▶ TASK BRIEF: Read through the data and report every line in which the word "bars" occurs.

▶ THE INPUT:
* * * * * * * * *

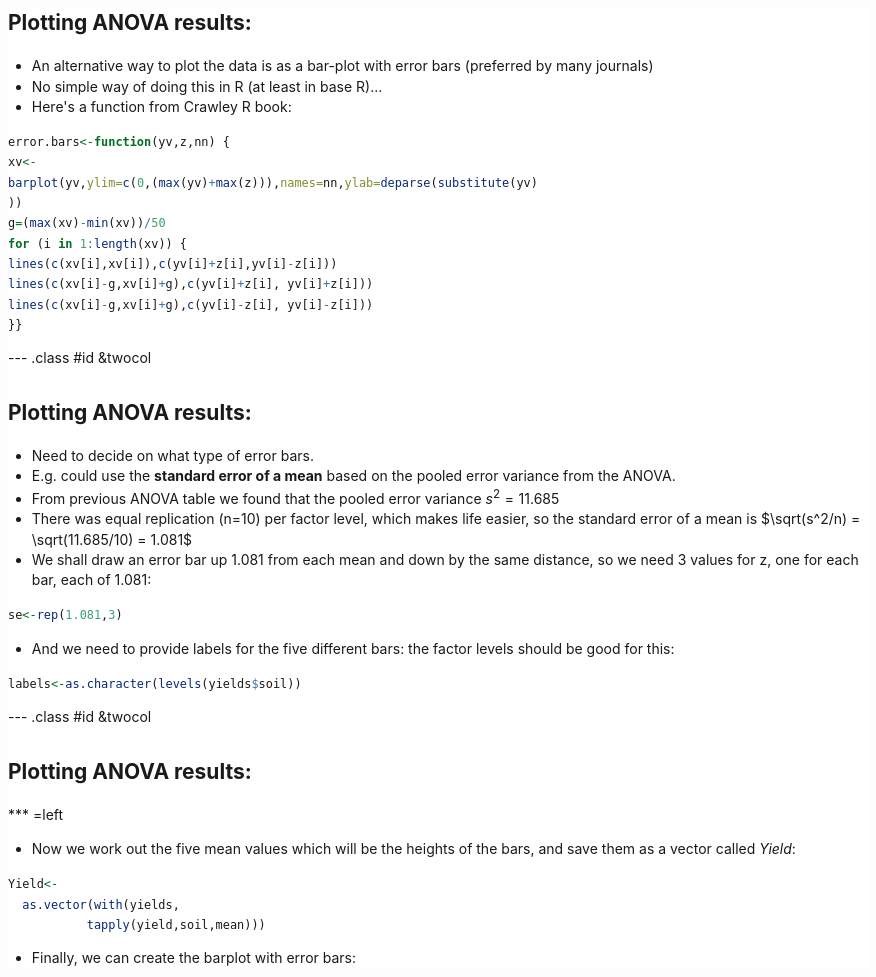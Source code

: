 ## Plotting ANOVA results:

- An alternative way to plot the data is as a bar-plot with error bars (preferred by many journals)
- No simple way of doing this in R (at least in base R)...
- Here's a function from Crawley R book:

```r
error.bars<-function(yv,z,nn) {
xv<-
barplot(yv,ylim=c(0,(max(yv)+max(z))),names=nn,ylab=deparse(substitute(yv)
))
g=(max(xv)-min(xv))/50
for (i in 1:length(xv)) {
lines(c(xv[i],xv[i]),c(yv[i]+z[i],yv[i]-z[i]))
lines(c(xv[i]-g,xv[i]+g),c(yv[i]+z[i], yv[i]+z[i]))
lines(c(xv[i]-g,xv[i]+g),c(yv[i]-z[i], yv[i]-z[i]))
}}
```


---  .class #id &twocol

## Plotting ANOVA results:

- Need to decide on what type of error bars. 
- E.g. could use the **standard error of a mean** based on the pooled error variance from the ANOVA.
- From previous ANOVA table we found that the pooled error variance $s^2 = 11.685$
- There was equal replication (n=10) per factor level, which makes life easier, so the standard error of a mean is $\sqrt(s^2/n) = \sqrt(11.685/10) = 1.081$
- We shall draw an error bar up 1.081 from each mean and down by the same distance, so we need 3 values
for z, one for each bar, each of 1.081:


```r
se<-rep(1.081,3)
```
- And we need to provide labels for the five different bars: the factor levels should be good for this:

```r
labels<-as.character(levels(yields$soil))
```

---  .class #id &twocol

## Plotting ANOVA results:

*** =left
- Now we work out the five mean values which will be the heights of the bars, and save them as a vector called *Yield*:

```r
Yield<-
  as.vector(with(yields, 
           tapply(yield,soil,mean)))
```
- Finally, we can create the barplot with error bars:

* * * * * * * * *

▶ FINAL ANSWER:
- An alternative way to plot the data is as a bar-plot with error bars (preferred by many journals)
error.bars<-function(yv,z,nn) {
- Need to decide on what type of error bars. 
- And we need to provide labels for the five different bars: the factor levels should be good for this:
- Now we work out the five mean values which will be the heights of the bars, and save them as a vector called *Yield*:
- Finally, we can create the barplot with error bars:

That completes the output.